Copy every record exactly, leaving the pictures out.

• Information provided:
● ● ●
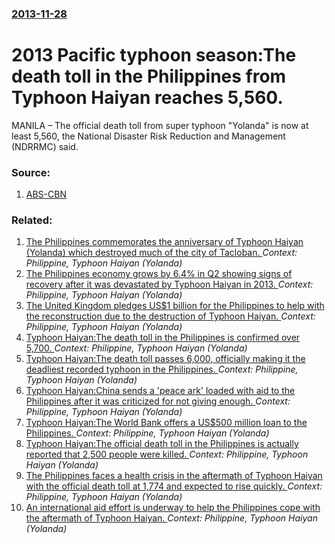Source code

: ### [2013-11-28](/news/2013/11/28/index.md)

# 2013 Pacific typhoon season:The death toll in the Philippines from Typhoon Haiyan reaches 5,560. 

MANILA &ndash; The official death toll from super typhoon &quot;Yolanda&quot; is now at least 5,560, the National Disaster Risk Reduction and Management (NDRRMC) said.


### Source:

1. [ABS-CBN](http://www.abs-cbnnews.com/nation/regions/11/28/13/yolanda-deaths-now-5560)

### Related:

1. [The Philippines commemorates the anniversary of Typhoon Haiyan (Yolanda) which destroyed much of the city of Tacloban. ](/news/2014/11/7/the-philippines-commemorates-the-anniversary-of-typhoon-haiyan-yolanda-which-destroyed-much-of-the-city-of-tacloban.md) _Context: Philippine, Typhoon Haiyan (Yolanda)_
2. [The Philippines economy grows by 6.4% in Q2 showing signs of recovery after it was devastated by Typhoon Haiyan in 2013. ](/news/2014/08/28/the-philippines-economy-grows-by-6-4-in-q2-showing-signs-of-recovery-after-it-was-devastated-by-typhoon-haiyan-in-2013.md) _Context: Philippine, Typhoon Haiyan (Yolanda)_
3. [The United Kingdom pledges US$1 billion for the Philippines to help with the reconstruction due to the destruction of Typhoon Haiyan. ](/news/2013/12/24/the-united-kingdom-pledges-us-1-billion-for-the-philippines-to-help-with-the-reconstruction-due-to-the-destruction-of-typhoon-haiyan.md) _Context: Philippine, Typhoon Haiyan (Yolanda)_
4. [Typhoon Haiyan:The death toll in the Philippines is confirmed over 5,700. ](/news/2013/12/2/typhoon-haiyan-pthe-death-toll-in-the-philippines-is-confirmed-over-5-700.md) _Context: Philippine, Typhoon Haiyan (Yolanda)_
5. [Typhoon Haiyan:The death toll passes 6,000, officially making it the deadliest recorded typhoon in the Philippines. ](/news/2013/12/13/typhoon-haiyan-pthe-death-toll-passes-6-000-officially-making-it-the-deadliest-recorded-typhoon-in-the-philippines.md) _Context: Philippine, Typhoon Haiyan (Yolanda)_
6. [Typhoon Haiyan:China sends a 'peace ark' loaded with aid to the Philippines after it was criticized for not giving enough. ](/news/2013/11/20/typhoon-haiyan-pchina-sends-a-peace-ark-loaded-with-aid-to-the-philippines-after-it-was-criticized-for-not-giving-enough.md) _Context: Philippine, Typhoon Haiyan (Yolanda)_
7. [Typhoon Haiyan:The World Bank offers a US$500 million loan to the Philippines. ](/news/2013/11/19/typhoon-haiyan-pthe-world-bank-offers-a-us-500-million-loan-to-the-philippines.md) _Context: Philippine, Typhoon Haiyan (Yolanda)_
8. [Typhoon Haiyan:The official death toll in the Philippines is actually reported that 2,500 people were killed. ](/news/2013/11/13/typhoon-haiyan-pthe-official-death-toll-in-the-philippines-is-actually-reported-that-2-500-people-were-killed.md) _Context: Philippine, Typhoon Haiyan (Yolanda)_
9. [The Philippines faces a health crisis in the aftermath of Typhoon Haiyan with the official death toll at 1,774 and expected to rise quickly. ](/news/2013/11/12/the-philippines-faces-a-health-crisis-in-the-aftermath-of-typhoon-haiyan-with-the-official-death-toll-at-1-774-and-expected-to-rise-quickly.md) _Context: Philippine, Typhoon Haiyan (Yolanda)_
10. [An international aid effort is underway to help the Philippines cope with the aftermath of Typhoon Haiyan. ](/news/2013/11/11/an-international-aid-effort-is-underway-to-help-the-philippines-cope-with-the-aftermath-of-typhoon-haiyan.md) _Context: Philippine, Typhoon Haiyan (Yolanda)_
● ● ●
• Exercise response:
Source code

: ### [2013-11-28](/news/2013/11/28/index.md)

# 2013 Pacific typhoon season:The death toll in the Philippines from Typhoon Haiyan reaches 5,560. 

MANILA &ndash; The official death toll from super typhoon &quot;Yolanda&quot; is now at least 5,560, the National Disaster Risk Reduction and Management (NDRRMC) said.


### Source:

1. [ABS-CBN](http://www.abs-cbnnews.com/nation/regions/11/28/13/yolanda-deaths-now-5560)

### Related:

1. [The Philippines commemorates the anniversary of Typhoon Haiyan (Yolanda) which destroyed much of the city of Tacloban. ](/news/2014/11/7/the-philippines-commemorates-the-anniversary-of-typhoon-haiyan-yolanda-which-destroyed-much-of-the-city-of-tacloban.md) _Context: Philippine, Typhoon Haiyan (Yolanda)_
2. [The Philippines economy grows by 6.4% in Q2 showing signs of recovery after it was devastated by Typhoon Haiyan in 2013. ](/news/2014/08/28/the-philippines-economy-grows-by-6-4-in-q2-showing-signs-of-recovery-after-it-was-devastated-by-typhoon-haiyan-in-2013.md) _Context: Philippine, Typhoon Haiyan (Yolanda)_
3. [The United Kingdom pledges US$1 billion for the Philippines to help with the reconstruction due to the destruction of Typhoon Haiyan. ](/news/2013/12/24/the-united-kingdom-pledges-us-1-billion-for-the-philippines-to-help-with-the-reconstruction-due-to-the-destruction-of-typhoon-haiyan.md) _Context: Philippine, Typhoon Haiyan (Yolanda)_
4. [Typhoon Haiyan:The death toll in the Philippines is confirmed over 5,700. ](/news/2013/12/2/typhoon-haiyan-pthe-death-toll-in-the-philippines-is-confirmed-over-5-700.md) _Context: Philippine, Typhoon Haiyan (Yolanda)_
5. [Typhoon Haiyan:The death toll passes 6,000, officially making it the deadliest recorded typhoon in the Philippines. ](/news/2013/12/13/typhoon-haiyan-pthe-death-toll-passes-6-000-officially-making-it-the-deadliest-recorded-typhoon-in-the-philippines.md) _Context: Philippine, Typhoon Haiyan (Yolanda)_
6. [Typhoon Haiyan:China sends a 'peace ark' loaded with aid to the Philippines after it was criticized for not giving enough. ](/news/2013/11/20/typhoon-haiyan-pchina-sends-a-peace-ark-loaded-with-aid-to-the-philippines-after-it-was-criticized-for-not-giving-enough.md) _Context: Philippine, Typhoon Haiyan (Yolanda)_
7. [Typhoon Haiyan:The World Bank offers a US$500 million loan to the Philippines. ](/news/2013/11/19/typhoon-haiyan-pthe-world-bank-offers-a-us-500-million-loan-to-the-philippines.md) _Context: Philippine, Typhoon Haiyan (Yolanda)_
8. [Typhoon Haiyan:The official death toll in the Philippines is actually reported that 2,500 people were killed. ](/news/2013/11/13/typhoon-haiyan-pthe-official-death-toll-in-the-philippines-is-actually-reported-that-2-500-people-were-killed.md) _Context: Philippine, Typhoon Haiyan (Yolanda)_
9. [The Philippines faces a health crisis in the aftermath of Typhoon Haiyan with the official death toll at 1,774 and expected to rise quickly. ](/news/2013/11/12/the-philippines-faces-a-health-crisis-in-the-aftermath-of-typhoon-haiyan-with-the-official-death-toll-at-1-774-and-expected-to-rise-quickly.md) _Context: Philippine, Typhoon Haiyan (Yolanda)_
10. [An international aid effort is underway to help the Philippines cope with the aftermath of Typhoon Haiyan. ](/news/2013/11/11/an-international-aid-effort-is-underway-to-help-the-philippines-cope-with-the-aftermath-of-typhoon-haiyan.md) _Context: Philippine, Typhoon Haiyan (Yolanda)_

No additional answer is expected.